GIVEN DATA:
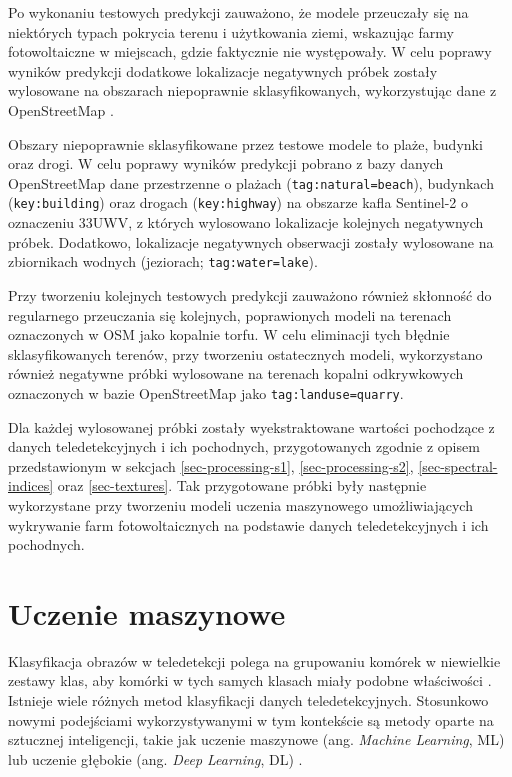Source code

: \documentclass{amuthesis}
\begin{document}
Po wykonaniu testowych predykcji zauważono, że modele przeuczały się na
niektórych typach pokrycia terenu i użytkowania ziemi, wskazując farmy
fotowoltaiczne w miejscach, gdzie faktycznie nie występowały. W celu
poprawy wyników predykcji dodatkowe lokalizacje negatywnych próbek
zostały wylosowane na obszarach niepoprawnie sklasyfikowanych,
wykorzystując dane z OpenStreetMap \autocite{OpenStreetMap}.

Obszary niepoprawnie sklasyfikowane przez testowe modele to plaże,
budynki oraz drogi. W celu poprawy wyników predykcji pobrano z bazy
danych OpenStreetMap dane przestrzenne o plażach
(\texttt{tag:natural=beach}), budynkach (\texttt{key:building}) oraz
drogach (\texttt{key:highway}) na obszarze kafla Sentinel-2 o oznaczeniu
33UWV, z których wylosowano lokalizacje kolejnych negatywnych próbek.
Dodatkowo, lokalizacje negatywnych obserwacji zostały wylosowane na
zbiornikach wodnych (jeziorach; \texttt{tag:water=lake}).

Przy tworzeniu kolejnych testowych predykcji zauważono również skłonność
do regularnego przeuczania się kolejnych, poprawionych modeli na
terenach oznaczonych w OSM jako kopalnie torfu. W celu eliminacji tych
błędnie sklasyfikowanych terenów, przy tworzeniu ostatecznych modeli,
wykorzystano również negatywne próbki wylosowane na terenach kopalni
odkrywkowych oznaczonych w bazie OpenStreetMap jako
\texttt{tag:landuse=quarry}.

Dla każdej wylosowanej próbki zostały wyekstraktowane wartości
pochodzące z danych teledetekcyjnych i ich pochodnych, przygotowanych
zgodnie z opisem przedstawionym w sekcjach \ref{sec-processing-s1},
\ref{sec-processing-s2}, \ref{sec-spectral-indices} oraz
\ref{sec-textures}. Tak przygotowane próbki były następnie wykorzystane
przy tworzeniu modeli uczenia maszynowego umożliwiających wykrywanie
farm fotowoltaicznych na podstawie danych teledetekcyjnych i ich
pochodnych.

\hypertarget{sec-machine-learning}{%
\section{Uczenie maszynowe}\label{sec-machine-learning}}

Klasyfikacja obrazów w teledetekcji polega na grupowaniu komórek w
niewielkie zestawy klas, aby komórki w tych samych klasach miały podobne
właściwości \autocite{ismail_2009_classification}. Istnieje wiele
różnych metod klasyfikacji danych teledetekcyjnych. Stosunkowo nowymi
podejściami wykorzystywanymi w tym kontekście są metody oparte na
sztucznej inteligencji, takie jak uczenie maszynowe (ang. \emph{Machine
Learning}, ML) lub uczenie głębokie (ang. \emph{Deep Learning}, DL)
\autocite{hejmanowska_2020_dane}.
\end{document}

EXERCISE BRIEF: From the line containing "Obszary niepoprawnie sklasyfikowane" down to the line containing "33UWV, z których" in the material above, reproduce every line exactly, including the two end lines.

RESULT:
Obszary niepoprawnie sklasyfikowane przez testowe modele to plaże,
budynki oraz drogi. W celu poprawy wyników predykcji pobrano z bazy
danych OpenStreetMap dane przestrzenne o plażach
(\texttt{tag:natural=beach}), budynkach (\texttt{key:building}) oraz
drogach (\texttt{key:highway}) na obszarze kafla Sentinel-2 o oznaczeniu
33UWV, z których wylosowano lokalizacje kolejnych negatywnych próbek.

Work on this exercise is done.